Plain-text document sources
------------------------------------------------

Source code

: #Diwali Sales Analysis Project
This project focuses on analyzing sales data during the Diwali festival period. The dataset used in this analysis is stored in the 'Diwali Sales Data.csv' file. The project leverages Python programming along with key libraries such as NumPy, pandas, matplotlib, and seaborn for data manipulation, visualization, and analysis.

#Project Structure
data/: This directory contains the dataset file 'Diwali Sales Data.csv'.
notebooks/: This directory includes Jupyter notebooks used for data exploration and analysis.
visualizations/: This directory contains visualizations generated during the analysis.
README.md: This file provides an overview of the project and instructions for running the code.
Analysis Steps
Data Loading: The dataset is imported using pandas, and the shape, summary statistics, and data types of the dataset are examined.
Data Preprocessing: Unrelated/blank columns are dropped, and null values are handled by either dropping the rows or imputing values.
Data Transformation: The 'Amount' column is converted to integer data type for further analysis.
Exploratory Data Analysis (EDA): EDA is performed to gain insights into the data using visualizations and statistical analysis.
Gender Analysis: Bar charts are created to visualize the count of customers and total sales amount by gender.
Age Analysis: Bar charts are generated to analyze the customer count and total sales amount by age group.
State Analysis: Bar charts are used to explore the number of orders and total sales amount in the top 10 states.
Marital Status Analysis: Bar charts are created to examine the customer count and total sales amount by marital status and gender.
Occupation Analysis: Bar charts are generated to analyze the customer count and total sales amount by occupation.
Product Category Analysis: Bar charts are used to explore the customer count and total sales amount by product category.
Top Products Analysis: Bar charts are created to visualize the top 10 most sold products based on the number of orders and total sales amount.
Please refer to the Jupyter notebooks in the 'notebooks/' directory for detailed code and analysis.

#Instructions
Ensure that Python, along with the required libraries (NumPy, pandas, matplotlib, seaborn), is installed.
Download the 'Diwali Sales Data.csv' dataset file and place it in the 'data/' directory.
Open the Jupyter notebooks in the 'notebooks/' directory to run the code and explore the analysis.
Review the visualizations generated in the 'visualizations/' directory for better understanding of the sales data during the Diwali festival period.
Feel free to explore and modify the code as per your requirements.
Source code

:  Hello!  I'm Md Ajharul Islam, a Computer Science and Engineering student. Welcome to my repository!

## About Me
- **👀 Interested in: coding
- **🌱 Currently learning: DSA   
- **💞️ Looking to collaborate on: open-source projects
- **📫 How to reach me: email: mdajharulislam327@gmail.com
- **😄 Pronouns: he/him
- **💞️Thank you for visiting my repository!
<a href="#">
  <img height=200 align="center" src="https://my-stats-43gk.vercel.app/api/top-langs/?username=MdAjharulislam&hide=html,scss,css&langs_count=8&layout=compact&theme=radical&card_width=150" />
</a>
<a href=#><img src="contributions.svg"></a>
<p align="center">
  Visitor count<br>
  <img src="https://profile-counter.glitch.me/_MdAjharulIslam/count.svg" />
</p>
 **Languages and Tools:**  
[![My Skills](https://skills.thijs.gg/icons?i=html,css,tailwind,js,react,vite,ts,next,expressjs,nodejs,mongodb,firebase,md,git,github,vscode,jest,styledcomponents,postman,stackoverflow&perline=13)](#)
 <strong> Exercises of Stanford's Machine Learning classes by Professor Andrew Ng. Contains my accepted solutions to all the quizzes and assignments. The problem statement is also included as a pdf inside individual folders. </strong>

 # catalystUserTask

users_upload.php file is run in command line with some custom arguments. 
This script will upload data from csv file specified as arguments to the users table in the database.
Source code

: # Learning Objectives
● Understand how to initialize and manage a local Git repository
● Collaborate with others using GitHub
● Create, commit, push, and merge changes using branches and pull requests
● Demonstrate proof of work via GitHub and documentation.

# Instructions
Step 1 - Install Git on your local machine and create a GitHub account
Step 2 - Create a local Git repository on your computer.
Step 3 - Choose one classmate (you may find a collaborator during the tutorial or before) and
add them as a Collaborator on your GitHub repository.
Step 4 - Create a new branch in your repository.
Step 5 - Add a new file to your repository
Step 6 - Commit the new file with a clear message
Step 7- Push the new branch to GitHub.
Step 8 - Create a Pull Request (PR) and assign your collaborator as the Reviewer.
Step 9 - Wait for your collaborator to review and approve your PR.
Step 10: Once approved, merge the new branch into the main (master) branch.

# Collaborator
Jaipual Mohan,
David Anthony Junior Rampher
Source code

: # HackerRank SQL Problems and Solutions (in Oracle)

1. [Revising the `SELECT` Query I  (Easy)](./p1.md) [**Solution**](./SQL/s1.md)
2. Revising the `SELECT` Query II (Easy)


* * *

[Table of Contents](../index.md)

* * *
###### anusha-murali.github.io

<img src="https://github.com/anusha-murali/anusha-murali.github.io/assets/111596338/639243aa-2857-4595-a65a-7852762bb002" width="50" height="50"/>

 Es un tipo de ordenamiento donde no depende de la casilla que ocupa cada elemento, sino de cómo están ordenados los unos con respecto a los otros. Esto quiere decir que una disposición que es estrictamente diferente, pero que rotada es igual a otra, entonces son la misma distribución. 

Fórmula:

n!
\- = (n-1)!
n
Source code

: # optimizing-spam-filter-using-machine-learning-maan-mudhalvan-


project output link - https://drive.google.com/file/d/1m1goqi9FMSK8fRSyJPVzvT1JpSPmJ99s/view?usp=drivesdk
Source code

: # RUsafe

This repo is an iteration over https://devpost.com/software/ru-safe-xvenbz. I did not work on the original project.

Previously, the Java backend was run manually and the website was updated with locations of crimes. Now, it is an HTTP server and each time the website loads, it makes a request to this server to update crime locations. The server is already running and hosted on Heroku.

------------------------------------------------

*Work request*. Could you return every record above exactly as written?

*Final answer*.
Source code

: #Diwali Sales Analysis Project
This project focuses on analyzing sales data during the Diwali festival period. The dataset used in this analysis is stored in the 'Diwali Sales Data.csv' file. The project leverages Python programming along with key libraries such as NumPy, pandas, matplotlib, and seaborn for data manipulation, visualization, and analysis.

#Project Structure
data/: This directory contains the dataset file 'Diwali Sales Data.csv'.
notebooks/: This directory includes Jupyter notebooks used for data exploration and analysis.
visualizations/: This directory contains visualizations generated during the analysis.
README.md: This file provides an overview of the project and instructions for running the code.
Analysis Steps
Data Loading: The dataset is imported using pandas, and the shape, summary statistics, and data types of the dataset are examined.
Data Preprocessing: Unrelated/blank columns are dropped, and null values are handled by either dropping the rows or imputing values.
Data Transformation: The 'Amount' column is converted to integer data type for further analysis.
Exploratory Data Analysis (EDA): EDA is performed to gain insights into the data using visualizations and statistical analysis.
Gender Analysis: Bar charts are created to visualize the count of customers and total sales amount by gender.
Age Analysis: Bar charts are generated to analyze the customer count and total sales amount by age group.
State Analysis: Bar charts are used to explore the number of orders and total sales amount in the top 10 states.
Marital Status Analysis: Bar charts are created to examine the customer count and total sales amount by marital status and gender.
Occupation Analysis: Bar charts are generated to analyze the customer count and total sales amount by occupation.
Product Category Analysis: Bar charts are used to explore the customer count and total sales amount by product category.
Top Products Analysis: Bar charts are created to visualize the top 10 most sold products based on the number of orders and total sales amount.
Please refer to the Jupyter notebooks in the 'notebooks/' directory for detailed code and analysis.

#Instructions
Ensure that Python, along with the required libraries (NumPy, pandas, matplotlib, seaborn), is installed.
Download the 'Diwali Sales Data.csv' dataset file and place it in the 'data/' directory.
Open the Jupyter notebooks in the 'notebooks/' directory to run the code and explore the analysis.
Review the visualizations generated in the 'visualizations/' directory for better understanding of the sales data during the Diwali festival period.
Feel free to explore and modify the code as per your requirements.
Source code

:  Hello!  I'm Md Ajharul Islam, a Computer Science and Engineering student. Welcome to my repository!

## About Me
- **👀 Interested in: coding
- **🌱 Currently learning: DSA   
- **💞️ Looking to collaborate on: open-source projects
- **📫 How to reach me: email: mdajharulislam327@gmail.com
- **😄 Pronouns: he/him
- **💞️Thank you for visiting my repository!
<a href="#">
  <img height=200 align="center" src="https://my-stats-43gk.vercel.app/api/top-langs/?username=MdAjharulislam&hide=html,scss,css&langs_count=8&layout=compact&theme=radical&card_width=150" />
</a>
<a href=#><img src="contributions.svg"></a>
<p align="center">
  Visitor count<br>
  <img src="https://profile-counter.glitch.me/_MdAjharulIslam/count.svg" />
</p>
 **Languages and Tools:**  
[![My Skills](https://skills.thijs.gg/icons?i=html,css,tailwind,js,react,vite,ts,next,expressjs,nodejs,mongodb,firebase,md,git,github,vscode,jest,styledcomponents,postman,stackoverflow&perline=13)](#)
 <strong> Exercises of Stanford's Machine Learning classes by Professor Andrew Ng. Contains my accepted solutions to all the quizzes and assignments. The problem statement is also included as a pdf inside individual folders. </strong>

 # catalystUserTask

users_upload.php file is run in command line with some custom arguments. 
This script will upload data from csv file specified as arguments to the users table in the database.
Source code

: # Learning Objectives
● Understand how to initialize and manage a local Git repository
● Collaborate with others using GitHub
● Create, commit, push, and merge changes using branches and pull requests
● Demonstrate proof of work via GitHub and documentation.

# Instructions
Step 1 - Install Git on your local machine and create a GitHub account
Step 2 - Create a local Git repository on your computer.
Step 3 - Choose one classmate (you may find a collaborator during the tutorial or before) and
add them as a Collaborator on your GitHub repository.
Step 4 - Create a new branch in your repository.
Step 5 - Add a new file to your repository
Step 6 - Commit the new file with a clear message
Step 7- Push the new branch to GitHub.
Step 8 - Create a Pull Request (PR) and assign your collaborator as the Reviewer.
Step 9 - Wait for your collaborator to review and approve your PR.
Step 10: Once approved, merge the new branch into the main (master) branch.

# Collaborator
Jaipual Mohan,
David Anthony Junior Rampher
Source code

: # HackerRank SQL Problems and Solutions (in Oracle)

1. [Revising the `SELECT` Query I  (Easy)](./p1.md) [**Solution**](./SQL/s1.md)
2. Revising the `SELECT` Query II (Easy)


* * *

[Table of Contents](../index.md)

* * *
###### anusha-murali.github.io

<img src="https://github.com/anusha-murali/anusha-murali.github.io/assets/111596338/639243aa-2857-4595-a65a-7852762bb002" width="50" height="50"/>

 Es un tipo de ordenamiento donde no depende de la casilla que ocupa cada elemento, sino de cómo están ordenados los unos con respecto a los otros. Esto quiere decir que una disposición que es estrictamente diferente, pero que rotada es igual a otra, entonces son la misma distribución. 

Fórmula:

n!
\- = (n-1)!
n
Source code

: # optimizing-spam-filter-using-machine-learning-maan-mudhalvan-


project output link - https://drive.google.com/file/d/1m1goqi9FMSK8fRSyJPVzvT1JpSPmJ99s/view?usp=drivesdk
Source code

: # RUsafe

This repo is an iteration over https://devpost.com/software/ru-safe-xvenbz. I did not work on the original project.

Previously, the Java backend was run manually and the website was updated with locations of crimes. Now, it is an HTTP server and each time the website loads, it makes a request to this server to update crime locations. The server is already running and hosted on Heroku.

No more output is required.